Несмотря на напускную уверенность, Мусси был потрясен. Он постоянно представлял тот выстрел. Он не мог понять, почему брат свел счеты с жизнью. Мусси постоянно прокручивал в голове их последний телефонный разговор. Он был за рулем, следил за дорогой и сказал брату, что перезвонит. Через четыре часа Хашим был мертв. Каждый раз, когда Мусси вспоминал тот последний звонок, он хотел, чтобы он закончился иначе. Он считал, что должен был успокоить брата и помочь ему избавиться от суицидальных мыслей. Мусси застрял в прошлом и не мог смотреть в будущее. Он чувствовал, что один выстрел разрушил не только жизнь его брата, но и его собственную. Мать, которая и без того волновалась за Хашима, теперь находилась в полуобморочном состоянии. После того как она услышала выстрел и нашла сына мертвым, ей диагностировали посттравматическое расстройство. Мусси сообщил мне, что его отец, который в последние годы стал убежденным мусульманином, стыдился своего сына-самоубийцы и испытывал ярость.

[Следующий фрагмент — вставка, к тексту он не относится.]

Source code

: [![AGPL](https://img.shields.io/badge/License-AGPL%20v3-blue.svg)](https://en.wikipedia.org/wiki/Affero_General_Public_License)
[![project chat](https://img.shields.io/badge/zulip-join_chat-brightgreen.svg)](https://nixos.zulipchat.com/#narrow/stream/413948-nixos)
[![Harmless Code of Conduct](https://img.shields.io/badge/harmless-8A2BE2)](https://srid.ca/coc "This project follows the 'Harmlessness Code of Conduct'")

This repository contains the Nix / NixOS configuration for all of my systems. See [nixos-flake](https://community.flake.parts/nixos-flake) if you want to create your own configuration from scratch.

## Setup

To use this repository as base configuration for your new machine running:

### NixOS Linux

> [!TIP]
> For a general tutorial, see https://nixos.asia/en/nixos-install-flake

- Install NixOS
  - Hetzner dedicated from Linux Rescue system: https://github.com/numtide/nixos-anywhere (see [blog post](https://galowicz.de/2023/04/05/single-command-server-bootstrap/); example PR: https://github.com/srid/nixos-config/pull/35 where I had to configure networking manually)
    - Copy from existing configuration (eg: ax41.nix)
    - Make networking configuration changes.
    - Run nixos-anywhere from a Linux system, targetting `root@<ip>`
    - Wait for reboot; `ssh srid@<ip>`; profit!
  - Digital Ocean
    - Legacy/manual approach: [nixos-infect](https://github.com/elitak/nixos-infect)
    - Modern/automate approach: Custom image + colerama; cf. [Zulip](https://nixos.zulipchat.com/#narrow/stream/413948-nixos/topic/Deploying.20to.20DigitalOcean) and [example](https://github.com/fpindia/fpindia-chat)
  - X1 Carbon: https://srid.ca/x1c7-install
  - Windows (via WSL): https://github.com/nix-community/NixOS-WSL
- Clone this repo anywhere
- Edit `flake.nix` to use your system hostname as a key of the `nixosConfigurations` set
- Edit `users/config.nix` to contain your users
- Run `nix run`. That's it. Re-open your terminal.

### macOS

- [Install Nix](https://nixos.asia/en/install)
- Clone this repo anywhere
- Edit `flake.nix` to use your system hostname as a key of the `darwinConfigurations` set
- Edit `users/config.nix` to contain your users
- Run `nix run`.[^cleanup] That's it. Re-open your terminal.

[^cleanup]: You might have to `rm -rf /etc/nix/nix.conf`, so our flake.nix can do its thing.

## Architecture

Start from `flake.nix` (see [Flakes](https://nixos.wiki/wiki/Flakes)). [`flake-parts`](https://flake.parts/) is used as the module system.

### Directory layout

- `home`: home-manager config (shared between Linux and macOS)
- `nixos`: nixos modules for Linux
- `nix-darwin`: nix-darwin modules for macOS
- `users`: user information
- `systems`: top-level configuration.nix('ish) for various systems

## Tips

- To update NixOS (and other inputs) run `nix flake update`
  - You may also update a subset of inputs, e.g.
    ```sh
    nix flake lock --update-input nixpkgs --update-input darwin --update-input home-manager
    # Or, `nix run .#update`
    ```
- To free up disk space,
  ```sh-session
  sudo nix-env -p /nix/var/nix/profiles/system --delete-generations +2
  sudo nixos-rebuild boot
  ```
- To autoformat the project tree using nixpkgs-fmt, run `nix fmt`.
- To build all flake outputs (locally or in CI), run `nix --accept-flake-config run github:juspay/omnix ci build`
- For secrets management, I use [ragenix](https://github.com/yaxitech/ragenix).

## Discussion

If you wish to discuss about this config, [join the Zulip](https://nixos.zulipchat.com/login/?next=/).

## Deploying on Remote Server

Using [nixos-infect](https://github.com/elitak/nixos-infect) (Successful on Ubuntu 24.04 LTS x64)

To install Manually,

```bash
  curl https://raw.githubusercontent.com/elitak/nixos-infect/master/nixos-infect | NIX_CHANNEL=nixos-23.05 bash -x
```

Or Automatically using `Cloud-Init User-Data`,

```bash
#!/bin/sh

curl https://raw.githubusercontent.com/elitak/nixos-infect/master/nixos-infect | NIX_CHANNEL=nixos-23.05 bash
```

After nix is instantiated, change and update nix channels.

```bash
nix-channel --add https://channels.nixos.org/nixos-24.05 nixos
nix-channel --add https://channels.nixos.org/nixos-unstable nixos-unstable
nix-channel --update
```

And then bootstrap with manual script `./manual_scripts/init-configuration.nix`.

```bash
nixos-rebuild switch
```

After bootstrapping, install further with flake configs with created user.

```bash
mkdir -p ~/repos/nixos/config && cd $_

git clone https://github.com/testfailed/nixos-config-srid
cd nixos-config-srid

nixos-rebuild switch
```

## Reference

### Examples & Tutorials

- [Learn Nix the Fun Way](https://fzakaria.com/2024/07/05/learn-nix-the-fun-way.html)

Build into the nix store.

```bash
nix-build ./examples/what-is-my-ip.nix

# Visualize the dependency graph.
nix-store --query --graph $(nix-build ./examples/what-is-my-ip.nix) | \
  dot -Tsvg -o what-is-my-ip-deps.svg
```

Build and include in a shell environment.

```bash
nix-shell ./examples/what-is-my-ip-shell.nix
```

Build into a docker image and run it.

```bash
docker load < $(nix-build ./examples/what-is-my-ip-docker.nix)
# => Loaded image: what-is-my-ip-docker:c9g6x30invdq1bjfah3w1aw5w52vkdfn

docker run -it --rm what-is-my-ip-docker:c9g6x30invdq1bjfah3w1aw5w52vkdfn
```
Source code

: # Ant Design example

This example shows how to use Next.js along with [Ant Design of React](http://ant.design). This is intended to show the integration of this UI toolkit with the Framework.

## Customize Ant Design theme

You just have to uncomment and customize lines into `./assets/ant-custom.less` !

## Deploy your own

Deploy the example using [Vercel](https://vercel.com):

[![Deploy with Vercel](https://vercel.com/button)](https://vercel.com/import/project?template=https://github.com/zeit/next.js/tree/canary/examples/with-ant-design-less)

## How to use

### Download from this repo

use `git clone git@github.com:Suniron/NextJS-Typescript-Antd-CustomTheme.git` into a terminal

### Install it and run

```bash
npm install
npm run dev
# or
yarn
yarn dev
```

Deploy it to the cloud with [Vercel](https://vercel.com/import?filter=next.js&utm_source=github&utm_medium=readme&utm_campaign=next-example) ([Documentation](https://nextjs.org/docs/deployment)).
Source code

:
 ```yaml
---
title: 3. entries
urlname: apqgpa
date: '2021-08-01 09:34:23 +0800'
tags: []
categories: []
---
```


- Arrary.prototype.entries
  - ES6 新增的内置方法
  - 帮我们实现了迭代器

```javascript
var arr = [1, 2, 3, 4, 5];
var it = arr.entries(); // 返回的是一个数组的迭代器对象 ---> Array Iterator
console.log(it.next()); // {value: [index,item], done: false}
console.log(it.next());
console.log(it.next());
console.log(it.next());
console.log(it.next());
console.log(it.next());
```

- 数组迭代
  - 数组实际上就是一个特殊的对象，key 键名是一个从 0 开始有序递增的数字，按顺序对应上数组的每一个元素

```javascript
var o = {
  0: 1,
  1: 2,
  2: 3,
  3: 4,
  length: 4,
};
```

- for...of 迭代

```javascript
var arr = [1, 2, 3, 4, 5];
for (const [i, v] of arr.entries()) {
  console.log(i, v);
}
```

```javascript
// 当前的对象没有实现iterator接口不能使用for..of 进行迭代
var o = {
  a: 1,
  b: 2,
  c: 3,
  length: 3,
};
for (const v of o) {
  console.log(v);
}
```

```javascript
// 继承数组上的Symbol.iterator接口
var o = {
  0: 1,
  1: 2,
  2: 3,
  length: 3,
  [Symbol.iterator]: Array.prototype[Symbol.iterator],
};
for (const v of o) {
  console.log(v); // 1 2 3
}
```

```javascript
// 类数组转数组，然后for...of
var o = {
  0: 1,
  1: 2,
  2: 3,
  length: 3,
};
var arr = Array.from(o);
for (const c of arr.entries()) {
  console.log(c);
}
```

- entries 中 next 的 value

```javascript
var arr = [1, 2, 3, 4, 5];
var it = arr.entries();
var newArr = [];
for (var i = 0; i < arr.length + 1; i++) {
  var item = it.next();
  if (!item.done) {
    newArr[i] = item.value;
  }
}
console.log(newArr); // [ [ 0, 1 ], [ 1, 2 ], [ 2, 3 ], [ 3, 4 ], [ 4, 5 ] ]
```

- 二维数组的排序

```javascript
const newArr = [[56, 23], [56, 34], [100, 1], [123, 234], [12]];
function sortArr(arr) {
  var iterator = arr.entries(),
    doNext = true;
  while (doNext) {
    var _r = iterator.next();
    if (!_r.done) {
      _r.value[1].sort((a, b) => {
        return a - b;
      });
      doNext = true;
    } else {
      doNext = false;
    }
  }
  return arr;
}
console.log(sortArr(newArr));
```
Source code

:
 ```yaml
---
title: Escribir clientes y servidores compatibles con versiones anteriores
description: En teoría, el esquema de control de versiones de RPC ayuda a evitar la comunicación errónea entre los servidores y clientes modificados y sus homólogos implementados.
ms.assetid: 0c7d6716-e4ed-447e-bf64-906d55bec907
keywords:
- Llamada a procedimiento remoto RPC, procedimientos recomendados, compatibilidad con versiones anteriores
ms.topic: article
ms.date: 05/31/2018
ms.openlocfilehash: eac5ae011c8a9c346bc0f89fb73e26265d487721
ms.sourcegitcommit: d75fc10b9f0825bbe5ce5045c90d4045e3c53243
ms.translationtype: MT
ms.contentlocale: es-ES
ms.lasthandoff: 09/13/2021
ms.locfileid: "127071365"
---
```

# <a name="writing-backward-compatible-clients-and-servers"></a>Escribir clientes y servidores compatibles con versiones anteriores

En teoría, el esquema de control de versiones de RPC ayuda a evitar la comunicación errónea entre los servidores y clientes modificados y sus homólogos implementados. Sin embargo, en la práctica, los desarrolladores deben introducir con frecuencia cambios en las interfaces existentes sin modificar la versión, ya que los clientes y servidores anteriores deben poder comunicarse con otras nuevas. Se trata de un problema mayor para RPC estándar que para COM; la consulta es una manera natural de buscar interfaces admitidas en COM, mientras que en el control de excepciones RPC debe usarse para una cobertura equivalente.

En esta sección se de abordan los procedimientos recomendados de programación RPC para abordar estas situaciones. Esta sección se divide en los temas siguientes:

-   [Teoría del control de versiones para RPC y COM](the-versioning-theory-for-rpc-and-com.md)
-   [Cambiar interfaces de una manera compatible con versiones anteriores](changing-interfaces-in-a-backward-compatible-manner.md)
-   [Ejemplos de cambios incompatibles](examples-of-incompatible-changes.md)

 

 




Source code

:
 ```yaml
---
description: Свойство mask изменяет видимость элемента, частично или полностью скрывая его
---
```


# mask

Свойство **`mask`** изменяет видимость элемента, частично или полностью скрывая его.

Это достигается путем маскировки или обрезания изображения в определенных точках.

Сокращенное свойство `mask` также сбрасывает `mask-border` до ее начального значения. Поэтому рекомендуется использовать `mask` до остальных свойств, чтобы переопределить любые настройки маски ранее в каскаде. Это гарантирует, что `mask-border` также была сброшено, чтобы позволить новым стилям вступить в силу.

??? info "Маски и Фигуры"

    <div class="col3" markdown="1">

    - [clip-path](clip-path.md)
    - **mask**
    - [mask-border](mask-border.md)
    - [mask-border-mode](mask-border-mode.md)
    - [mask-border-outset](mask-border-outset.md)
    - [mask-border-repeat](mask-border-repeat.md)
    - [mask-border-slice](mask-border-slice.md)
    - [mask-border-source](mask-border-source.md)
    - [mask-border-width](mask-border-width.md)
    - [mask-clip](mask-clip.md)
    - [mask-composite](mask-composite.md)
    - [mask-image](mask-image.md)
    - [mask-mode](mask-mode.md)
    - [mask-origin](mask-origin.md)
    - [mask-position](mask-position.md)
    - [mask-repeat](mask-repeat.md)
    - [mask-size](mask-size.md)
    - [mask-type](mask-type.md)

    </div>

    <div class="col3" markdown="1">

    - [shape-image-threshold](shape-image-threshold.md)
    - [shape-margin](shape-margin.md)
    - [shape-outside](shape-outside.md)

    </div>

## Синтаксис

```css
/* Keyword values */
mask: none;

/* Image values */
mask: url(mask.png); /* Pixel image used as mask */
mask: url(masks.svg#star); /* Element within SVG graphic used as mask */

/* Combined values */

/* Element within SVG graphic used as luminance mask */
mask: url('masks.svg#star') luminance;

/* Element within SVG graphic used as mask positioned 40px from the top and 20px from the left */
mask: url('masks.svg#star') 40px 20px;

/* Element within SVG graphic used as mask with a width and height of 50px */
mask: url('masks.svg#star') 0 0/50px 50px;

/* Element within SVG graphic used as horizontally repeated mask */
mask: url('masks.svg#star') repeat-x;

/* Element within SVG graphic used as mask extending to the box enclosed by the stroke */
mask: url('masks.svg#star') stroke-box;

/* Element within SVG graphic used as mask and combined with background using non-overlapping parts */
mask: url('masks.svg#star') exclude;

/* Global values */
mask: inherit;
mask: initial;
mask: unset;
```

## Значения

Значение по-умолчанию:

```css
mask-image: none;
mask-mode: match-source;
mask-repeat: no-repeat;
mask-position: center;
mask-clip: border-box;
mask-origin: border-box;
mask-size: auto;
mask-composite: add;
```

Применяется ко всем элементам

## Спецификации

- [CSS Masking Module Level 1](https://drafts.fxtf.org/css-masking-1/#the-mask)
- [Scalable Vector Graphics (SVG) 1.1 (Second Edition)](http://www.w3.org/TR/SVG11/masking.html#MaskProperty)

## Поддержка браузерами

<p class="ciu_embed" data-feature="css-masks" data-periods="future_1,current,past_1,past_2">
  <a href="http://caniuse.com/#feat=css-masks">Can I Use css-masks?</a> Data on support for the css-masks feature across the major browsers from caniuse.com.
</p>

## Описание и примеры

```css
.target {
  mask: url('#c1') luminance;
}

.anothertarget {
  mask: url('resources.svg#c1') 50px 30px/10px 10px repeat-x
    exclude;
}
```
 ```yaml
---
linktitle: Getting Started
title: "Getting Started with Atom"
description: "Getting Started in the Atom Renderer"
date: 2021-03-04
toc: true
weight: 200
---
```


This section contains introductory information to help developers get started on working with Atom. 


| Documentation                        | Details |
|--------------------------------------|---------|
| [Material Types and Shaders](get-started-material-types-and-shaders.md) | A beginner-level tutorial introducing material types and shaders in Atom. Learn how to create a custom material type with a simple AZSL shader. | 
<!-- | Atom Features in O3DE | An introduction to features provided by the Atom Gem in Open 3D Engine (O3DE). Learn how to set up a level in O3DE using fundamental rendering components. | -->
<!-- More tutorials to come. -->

Я понимала, что после самоубийства Хашима Мусси чувствовал, что потерял не только брата, но и фактически родителей. Как-то мать сказала ему: «Я носила его в своем животе. Твоя утрата не сравнится с моей». Родители считали, что их горе намного превосходит горе Мусси. Из-за этого он думал, что недостоин своих чувств. Теперь он фактически стал «мамой» своей матери, которая целыми днями лежала в темной комнате. Он испытывал противоречивые чувства по поводу ее решения отдалиться от него: обиду, желание защитить ее, любовь и ярость. Друзья Мусси интересовались самочувствием его матери, но никому не было дела до его чувств. Это обострило его отношения с матерью.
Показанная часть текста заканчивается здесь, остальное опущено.